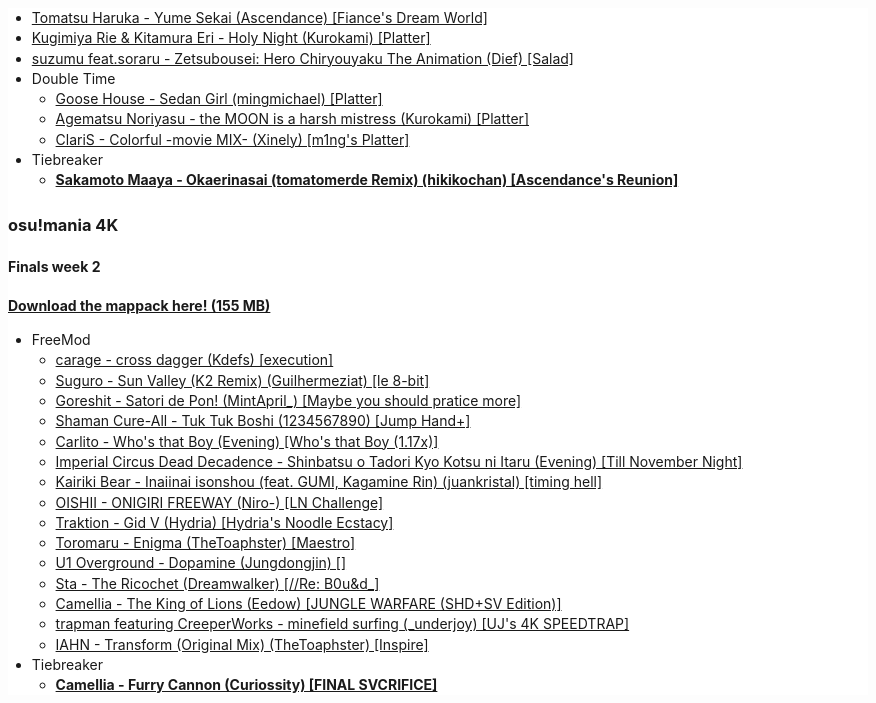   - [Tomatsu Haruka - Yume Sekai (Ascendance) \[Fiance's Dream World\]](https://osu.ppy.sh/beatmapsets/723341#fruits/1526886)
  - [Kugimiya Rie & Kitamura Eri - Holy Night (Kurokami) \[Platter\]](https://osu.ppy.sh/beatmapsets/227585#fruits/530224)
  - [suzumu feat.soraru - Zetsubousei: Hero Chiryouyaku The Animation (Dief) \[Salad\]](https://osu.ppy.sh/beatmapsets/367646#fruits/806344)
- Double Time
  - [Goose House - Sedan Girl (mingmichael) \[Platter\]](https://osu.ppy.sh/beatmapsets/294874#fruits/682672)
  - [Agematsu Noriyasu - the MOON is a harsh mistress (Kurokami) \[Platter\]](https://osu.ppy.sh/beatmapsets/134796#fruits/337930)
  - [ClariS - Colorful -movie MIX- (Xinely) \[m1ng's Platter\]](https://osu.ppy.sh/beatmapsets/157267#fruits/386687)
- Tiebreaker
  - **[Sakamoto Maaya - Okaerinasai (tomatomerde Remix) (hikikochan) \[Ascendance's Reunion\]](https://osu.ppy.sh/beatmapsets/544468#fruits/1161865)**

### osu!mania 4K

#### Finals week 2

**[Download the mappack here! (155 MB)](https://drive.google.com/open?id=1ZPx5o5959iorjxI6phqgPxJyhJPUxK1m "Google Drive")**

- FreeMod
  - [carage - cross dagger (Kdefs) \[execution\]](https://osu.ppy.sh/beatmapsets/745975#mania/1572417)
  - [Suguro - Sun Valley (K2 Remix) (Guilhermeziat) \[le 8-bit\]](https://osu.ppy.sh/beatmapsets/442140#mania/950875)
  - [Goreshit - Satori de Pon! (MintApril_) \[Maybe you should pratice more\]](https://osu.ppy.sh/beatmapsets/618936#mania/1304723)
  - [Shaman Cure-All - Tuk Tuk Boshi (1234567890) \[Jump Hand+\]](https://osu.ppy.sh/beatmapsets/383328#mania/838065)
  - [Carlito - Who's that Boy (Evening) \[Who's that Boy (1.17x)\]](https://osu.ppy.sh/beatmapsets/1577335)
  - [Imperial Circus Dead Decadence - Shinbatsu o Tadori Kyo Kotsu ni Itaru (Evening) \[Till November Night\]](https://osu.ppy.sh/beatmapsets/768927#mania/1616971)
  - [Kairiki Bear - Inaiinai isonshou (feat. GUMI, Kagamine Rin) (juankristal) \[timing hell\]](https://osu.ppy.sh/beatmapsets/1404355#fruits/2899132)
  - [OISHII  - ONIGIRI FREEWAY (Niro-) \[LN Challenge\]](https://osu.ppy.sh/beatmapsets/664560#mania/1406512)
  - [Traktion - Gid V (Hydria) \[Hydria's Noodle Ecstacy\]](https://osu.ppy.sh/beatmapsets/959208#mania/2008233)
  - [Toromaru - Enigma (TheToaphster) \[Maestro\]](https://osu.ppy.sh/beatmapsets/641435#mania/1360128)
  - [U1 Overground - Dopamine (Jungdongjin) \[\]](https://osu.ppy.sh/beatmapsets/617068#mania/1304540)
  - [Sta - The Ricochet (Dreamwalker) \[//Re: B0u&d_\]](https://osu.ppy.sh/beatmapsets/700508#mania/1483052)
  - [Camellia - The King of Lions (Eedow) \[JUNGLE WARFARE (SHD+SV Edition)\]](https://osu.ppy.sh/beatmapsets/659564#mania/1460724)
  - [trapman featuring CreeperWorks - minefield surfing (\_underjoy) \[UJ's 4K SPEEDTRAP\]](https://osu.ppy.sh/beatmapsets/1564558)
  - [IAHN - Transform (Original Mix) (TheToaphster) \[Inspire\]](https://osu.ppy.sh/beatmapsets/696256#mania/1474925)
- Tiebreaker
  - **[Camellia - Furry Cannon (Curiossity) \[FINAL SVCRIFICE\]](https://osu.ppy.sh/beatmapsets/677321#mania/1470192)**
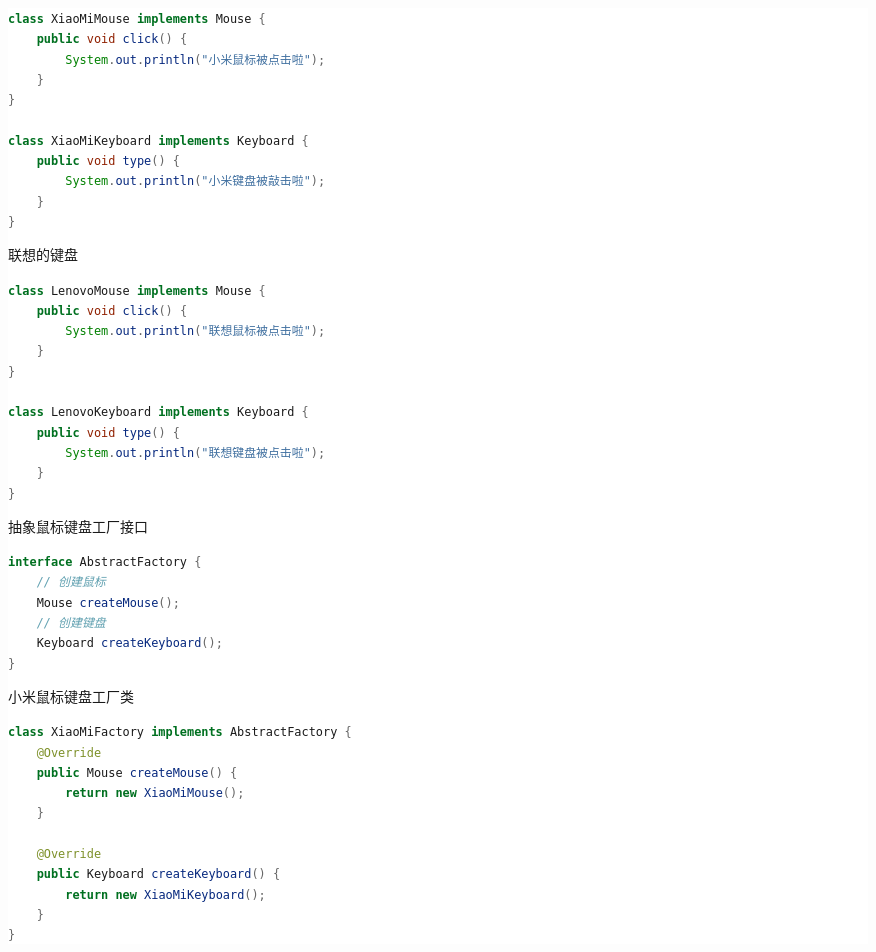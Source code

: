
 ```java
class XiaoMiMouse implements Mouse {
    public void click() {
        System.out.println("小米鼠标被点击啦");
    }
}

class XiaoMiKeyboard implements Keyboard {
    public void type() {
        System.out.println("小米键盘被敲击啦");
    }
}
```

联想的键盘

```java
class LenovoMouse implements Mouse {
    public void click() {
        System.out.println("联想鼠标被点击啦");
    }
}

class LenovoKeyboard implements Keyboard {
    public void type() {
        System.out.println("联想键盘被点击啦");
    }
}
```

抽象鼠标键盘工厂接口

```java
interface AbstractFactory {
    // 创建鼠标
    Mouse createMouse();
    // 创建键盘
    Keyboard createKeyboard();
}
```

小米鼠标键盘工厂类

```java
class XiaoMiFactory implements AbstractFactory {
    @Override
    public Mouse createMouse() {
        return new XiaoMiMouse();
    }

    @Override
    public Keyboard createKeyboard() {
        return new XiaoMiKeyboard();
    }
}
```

→ **ABOUT THIS EXERCISE**: Pictures don't belong in the copy. Restate all the entries exactly.

→ **OUTPUT OF THE TASK**:
   - [Tomatsu Haruka - Yume Sekai (Ascendance) \[Fiance's Dream World\]](https://osu.ppy.sh/beatmapsets/723341#fruits/1526886)
  - [Kugimiya Rie & Kitamura Eri - Holy Night (Kurokami) \[Platter\]](https://osu.ppy.sh/beatmapsets/227585#fruits/530224)
  - [suzumu feat.soraru - Zetsubousei: Hero Chiryouyaku The Animation (Dief) \[Salad\]](https://osu.ppy.sh/beatmapsets/367646#fruits/806344)
- Double Time
  - [Goose House - Sedan Girl (mingmichael) \[Platter\]](https://osu.ppy.sh/beatmapsets/294874#fruits/682672)
  - [Agematsu Noriyasu - the MOON is a harsh mistress (Kurokami) \[Platter\]](https://osu.ppy.sh/beatmapsets/134796#fruits/337930)
  - [ClariS - Colorful -movie MIX- (Xinely) \[m1ng's Platter\]](https://osu.ppy.sh/beatmapsets/157267#fruits/386687)
- Tiebreaker
  - **[Sakamoto Maaya - Okaerinasai (tomatomerde Remix) (hikikochan) \[Ascendance's Reunion\]](https://osu.ppy.sh/beatmapsets/544468#fruits/1161865)**

### osu!mania 4K

#### Finals week 2

**[Download the mappack here! (155 MB)](https://drive.google.com/open?id=1ZPx5o5959iorjxI6phqgPxJyhJPUxK1m "Google Drive")**

- FreeMod
  - [carage - cross dagger (Kdefs) \[execution\]](https://osu.ppy.sh/beatmapsets/745975#mania/1572417)
  - [Suguro - Sun Valley (K2 Remix) (Guilhermeziat) \[le 8-bit\]](https://osu.ppy.sh/beatmapsets/442140#mania/950875)
  - [Goreshit - Satori de Pon! (MintApril_) \[Maybe you should pratice more\]](https://osu.ppy.sh/beatmapsets/618936#mania/1304723)
  - [Shaman Cure-All - Tuk Tuk Boshi (1234567890) \[Jump Hand+\]](https://osu.ppy.sh/beatmapsets/383328#mania/838065)
  - [Carlito - Who's that Boy (Evening) \[Who's that Boy (1.17x)\]](https://osu.ppy.sh/beatmapsets/1577335)
  - [Imperial Circus Dead Decadence - Shinbatsu o Tadori Kyo Kotsu ni Itaru (Evening) \[Till November Night\]](https://osu.ppy.sh/beatmapsets/768927#mania/1616971)
  - [Kairiki Bear - Inaiinai isonshou (feat. GUMI, Kagamine Rin) (juankristal) \[timing hell\]](https://osu.ppy.sh/beatmapsets/1404355#fruits/2899132)
  - [OISHII  - ONIGIRI FREEWAY (Niro-) \[LN Challenge\]](https://osu.ppy.sh/beatmapsets/664560#mania/1406512)
  - [Traktion - Gid V (Hydria) \[Hydria's Noodle Ecstacy\]](https://osu.ppy.sh/beatmapsets/959208#mania/2008233)
  - [Toromaru - Enigma (TheToaphster) \[Maestro\]](https://osu.ppy.sh/beatmapsets/641435#mania/1360128)
  - [U1 Overground - Dopamine (Jungdongjin) \[\]](https://osu.ppy.sh/beatmapsets/617068#mania/1304540)
  - [Sta - The Ricochet (Dreamwalker) \[//Re: B0u&d_\]](https://osu.ppy.sh/beatmapsets/700508#mania/1483052)
  - [Camellia - The King of Lions (Eedow) \[JUNGLE WARFARE (SHD+SV Edition)\]](https://osu.ppy.sh/beatmapsets/659564#mania/1460724)
  - [trapman featuring CreeperWorks - minefield surfing (\_underjoy) \[UJ's 4K SPEEDTRAP\]](https://osu.ppy.sh/beatmapsets/1564558)
  - [IAHN - Transform (Original Mix) (TheToaphster) \[Inspire\]](https://osu.ppy.sh/beatmapsets/696256#mania/1474925)
- Tiebreaker
  - **[Camellia - Furry Cannon (Curiossity) \[FINAL SVCRIFICE\]](https://osu.ppy.sh/beatmapsets/677321#mania/1470192)**
Source code

:
 ```java
class XiaoMiMouse implements Mouse {
    public void click() {
        System.out.println("小米鼠标被点击啦");
    }
}

class XiaoMiKeyboard implements Keyboard {
    public void type() {
        System.out.println("小米键盘被敲击啦");
    }
}
```

联想的键盘

```java
class LenovoMouse implements Mouse {
    public void click() {
        System.out.println("联想鼠标被点击啦");
    }
}

class LenovoKeyboard implements Keyboard {
    public void type() {
        System.out.println("联想键盘被点击啦");
    }
}
```

抽象鼠标键盘工厂接口

```java
interface AbstractFactory {
    // 创建鼠标
    Mouse createMouse();
    // 创建键盘
    Keyboard createKeyboard();
}
```

小米鼠标键盘工厂类

```java
class XiaoMiFactory implements AbstractFactory {
    @Override
    public Mouse createMouse() {
        return new XiaoMiMouse();
    }

    @Override
    public Keyboard createKeyboard() {
        return new XiaoMiKeyboard();
    }
}
```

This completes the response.